Title: The multirank likelihood for semiparametric CCA
Authors: Jordan Bryan - Duke University (United States) [presenting]
Peter Hoff - Duke University (United States)
Abstract: In the analysis of multivariate data, it is often of interest to evaluate the dependence between two or more sets of variables rather than the dependence between individual variables. Canonical correlation analysis (CCA) is a classical data analysis technique that estimates parameters describing the dependence between such sets. However, inference procedures based on traditional CCA rely on the assumption that all variables are jointly normally distributed.
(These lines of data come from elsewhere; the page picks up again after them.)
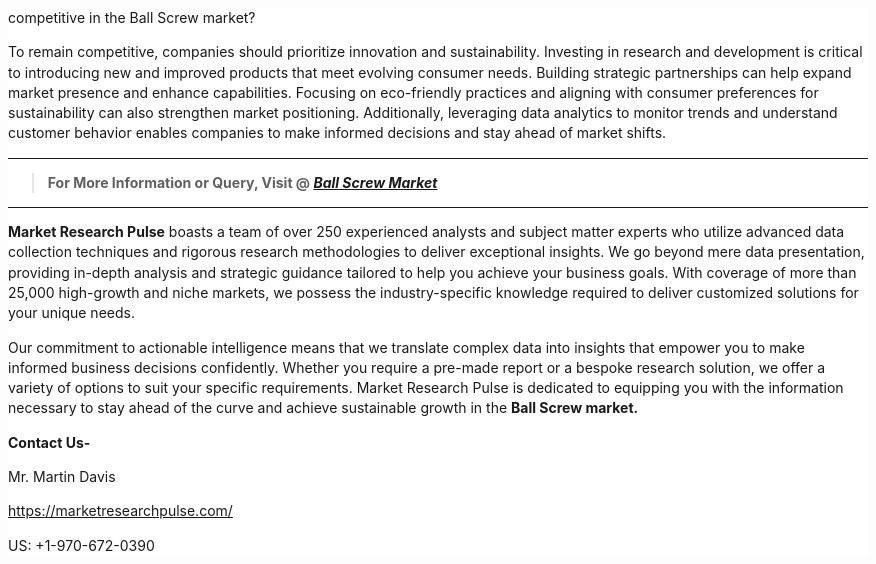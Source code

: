 competitive in the Ball Screw market?</strong></p><p>To remain competitive, companies should prioritize innovation and sustainability. Investing in research and development is critical to introducing new and improved products that meet evolving consumer needs. Building strategic partnerships can help expand market presence and enhance capabilities. Focusing on eco-friendly practices and aligning with consumer preferences for sustainability can also strengthen market positioning. Additionally, leveraging data analytics to monitor trends and understand customer behavior enables companies to make informed decisions and stay ahead of market shifts.</p><hr /><blockquote><p><strong>For More Information or Query, Visit @&nbsp;<em><a href="https://marketresearchpulse.com/report/72638/ball-screw-market?utm_source=Linkedin&utm_medium=022">Ball Screw Market</a></em></strong></p></blockquote><hr /><p><strong>Market Research Pulse</strong> boasts a team of over 250 experienced analysts and subject matter experts who utilize advanced data collection techniques and rigorous research methodologies to deliver exceptional insights. We go beyond mere data presentation, providing in-depth analysis and strategic guidance tailored to help you achieve your business goals. With coverage of more than 25,000 high-growth and niche markets, we possess the industry-specific knowledge required to deliver customized solutions for your unique needs.</p><p>Our commitment to actionable intelligence means that we translate complex data into insights that empower you to make informed business decisions confidently. Whether you require a pre-made report or a bespoke research solution, we offer a variety of options to suit your specific requirements. Market Research Pulse is dedicated to equipping you with the information necessary to stay ahead of the curve and achieve sustainable growth in the <strong>Ball Screw market.</strong></p><p><strong>Contact Us-</strong></p><p>Mr. Martin Davis</p><p>https://marketresearchpulse.com/</p><p>US: +1-970-672-0390</p>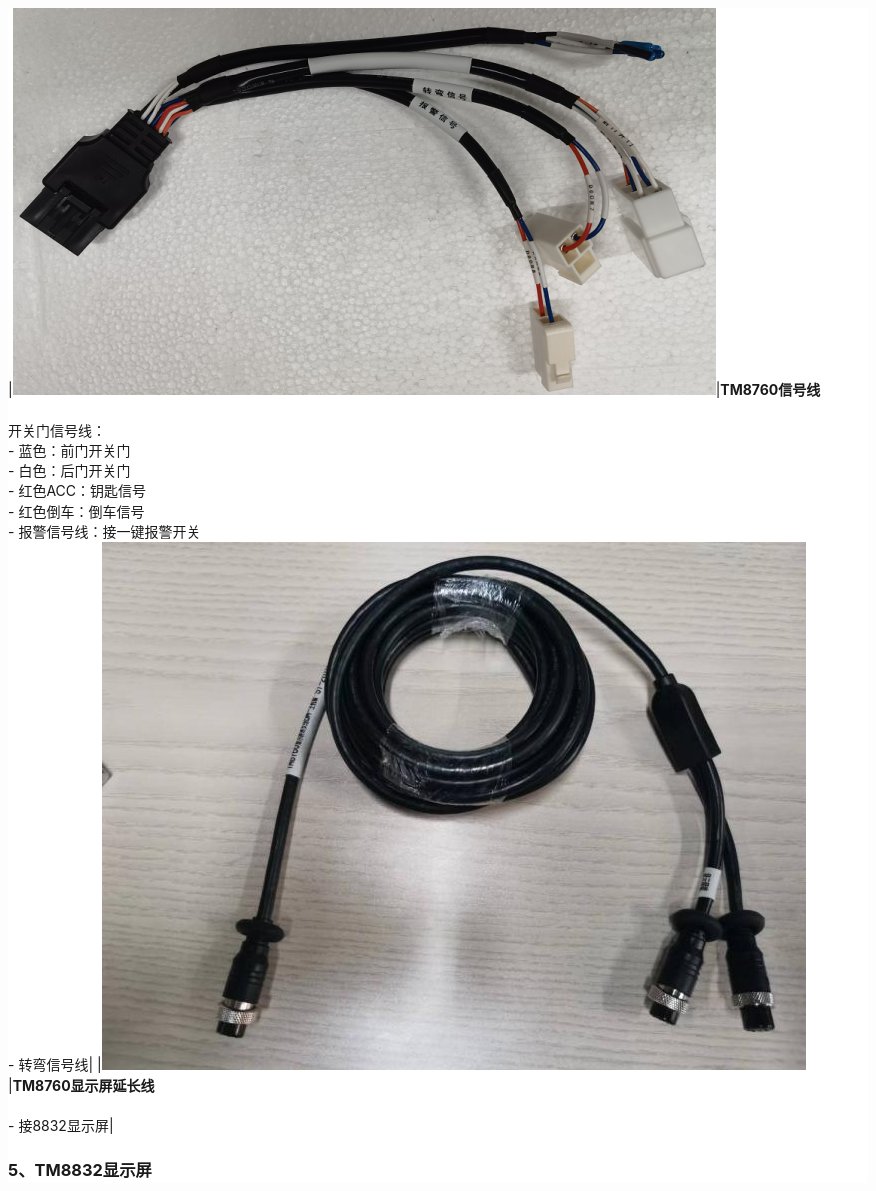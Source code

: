 |![TM8760信号线](/产品/车载调度/车载机/TM8760/TM8760信号线.png)|**TM8760信号线**<br /><br />开关门信号线：<br />- 蓝色：前门开关门<br />- 白色：后门开关门<br />- 红色ACC：钥匙信号<br />- 红色倒车：倒车信号<br />- 报警信号线：接一键报警开关<br />- 转弯信号线|
|![TM8760显示屏延长线](/产品/车载调度/车载机/TM8760/TM8760显示屏延长线.png)|**TM8760显示屏延长线**<br /><br />- 接8832显示屏|

### 5、TM8832显示屏
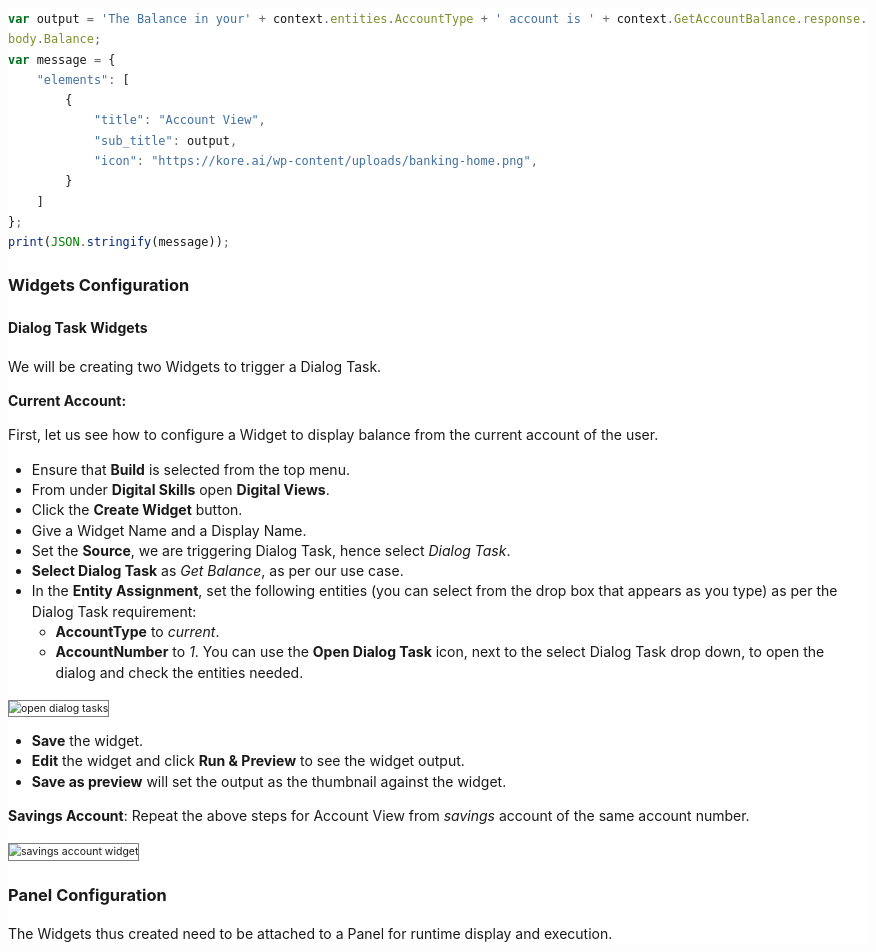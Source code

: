 
```js
var output = 'The Balance in your' + context.entities.AccountType + ' account is ' + context.GetAccountBalance.response.body.Balance;
var message = {
    "elements": [
        {
            "title": "Account View",
            "sub_title": output,
            "icon": "https://kore.ai/wp-content/uploads/banking-home.png",
        }
    ]
};
print(JSON.stringify(message));
```

### Widgets Configuration

#### Dialog Task Widgets

We will be creating two Widgets to trigger a Dialog Task.

**Current Account:**

First, let us see how to configure a Widget to display balance from the current account of the user.

* Ensure that **Build** is selected from the top menu.
* From under **Digital Skills** open **Digital Views**.
* Click the **Create Widget** button.
* Give a Widget Name and a Display Name.
* Set the **Source**, we are triggering Dialog Task, hence select _Dialog Task_.
* **Select Dialog Task** as _Get Balance_, as per our use case.
* In the **Entity Assignment**, set the following entities (you can select from the drop box that appears as you type) as per the Dialog Task requirement:
    * **AccountType** to _current_.
    * **AccountNumber** to _1_.
You can use the **Open Dialog Task** icon, next to the select Dialog Task drop down, to open the dialog and check the entities needed.
<img src="../images/open-dialog-task-digital-views.png" alt="open dialog tasks" title="open dialog tasks" style="border: 1px solid gray; zoom:75%;">

* **Save** the widget.
* **Edit** the widget and click **Run & Preview** to see the widget output.
* **Save as preview** will set the output as the thumbnail against the widget.

**Savings Account**: Repeat the above steps for Account View from _savings_ account of the same account number.

<img src="../images/savings-account-widget.png" alt="savings account widget" title="savings account widget" style="border: 1px solid gray; zoom:75%;">

### Panel Configuration

The Widgets thus created need to be attached to a Panel for runtime display and execution.
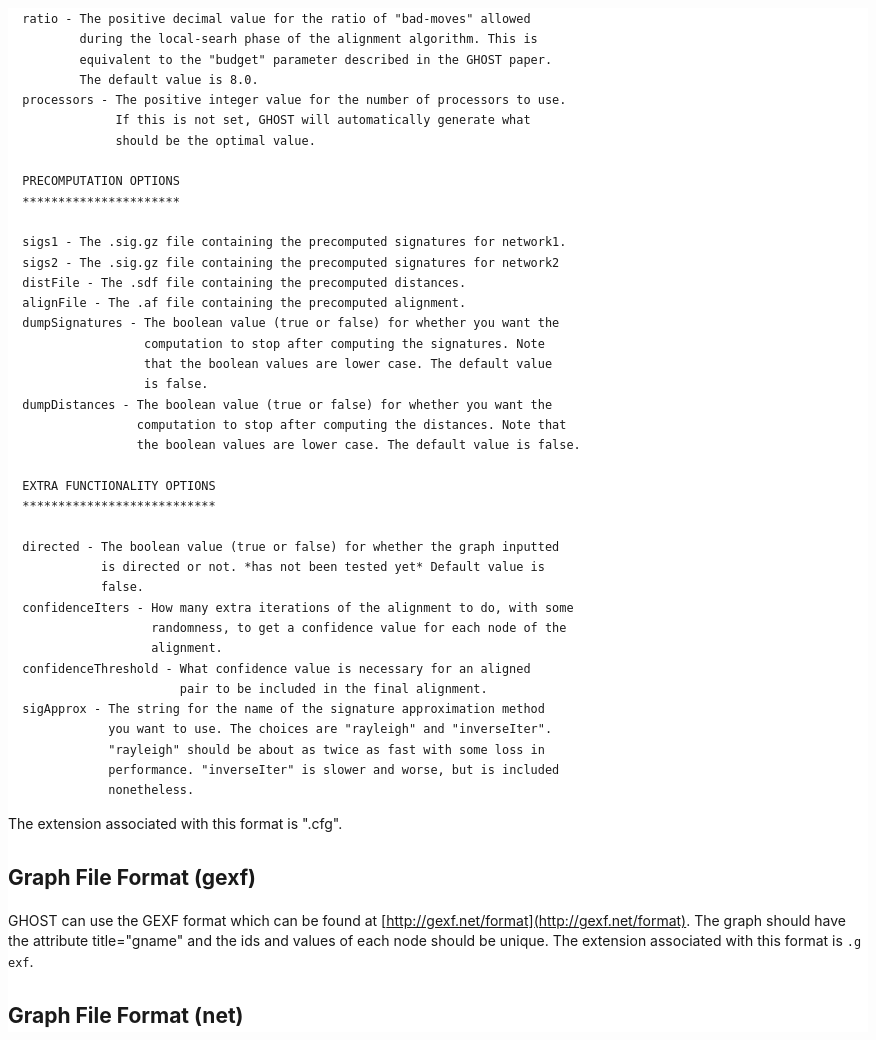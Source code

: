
 ```
  ratio - The positive decimal value for the ratio of "bad-moves" allowed
          during the local-searh phase of the alignment algorithm. This is
          equivalent to the "budget" parameter described in the GHOST paper.
          The default value is 8.0.
  processors - The positive integer value for the number of processors to use. 
               If this is not set, GHOST will automatically generate what 
               should be the optimal value.

  PRECOMPUTATION OPTIONS
  **********************

  sigs1 - The .sig.gz file containing the precomputed signatures for network1.
  sigs2 - The .sig.gz file containing the precomputed signatures for network2
  distFile - The .sdf file containing the precomputed distances.
  alignFile - The .af file containing the precomputed alignment.
  dumpSignatures - The boolean value (true or false) for whether you want the 
                   computation to stop after computing the signatures. Note 
                   that the boolean values are lower case. The default value 
                   is false.
  dumpDistances - The boolean value (true or false) for whether you want the 
                  computation to stop after computing the distances. Note that 
                  the boolean values are lower case. The default value is false.

  EXTRA FUNCTIONALITY OPTIONS
  ***************************
  
  directed - The boolean value (true or false) for whether the graph inputted
             is directed or not. *has not been tested yet* Default value is
             false.
  confidenceIters - How many extra iterations of the alignment to do, with some
					randomness, to get a confidence value for each node of the
					alignment.
  confidenceThreshold - What confidence value is necessary for an aligned
						pair to be included in the final alignment.
  sigApprox - The string for the name of the signature approximation method
              you want to use. The choices are "rayleigh" and "inverseIter".
              "rayleigh" should be about as twice as fast with some loss in 
              performance. "inverseIter" is slower and worse, but is included
              nonetheless.
```

The extension associated with this format is ".cfg".

Graph File Format (gexf)
------------------------

GHOST can use the GEXF format which can be found at
[http://gexf.net/format](http://gexf.net/format). The graph should have the
attribute title="gname" and the ids and values of each node should be unique.
The extension associated with this format is `.gexf`.

Graph File Format (net)
-----------------------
We present a semiparametric approach to CCA in which the multivariate margins of each variable set may be arbitrary, whereas the dependence between variable sets is still described by a parametric model that provides a low dimensional summary of dependence. This approach is a generalization of the Gaussian copula model to the case of vector-valued margins. While maximum likelihood estimation in the proposed model is intractable, we develop a novel MCMC algorithm called cyclically monotone Monte Carlo (CMMC) that allows us to get estimates and confidence regions for the between-set dependence parameters. This algorithm is based on a multirank likelihood function, which uses only part of the information in the observed data in exchange for being free of assumptions about the multivariate margins. We illustrate the proposed inference procedure on nutrient data from the USDA.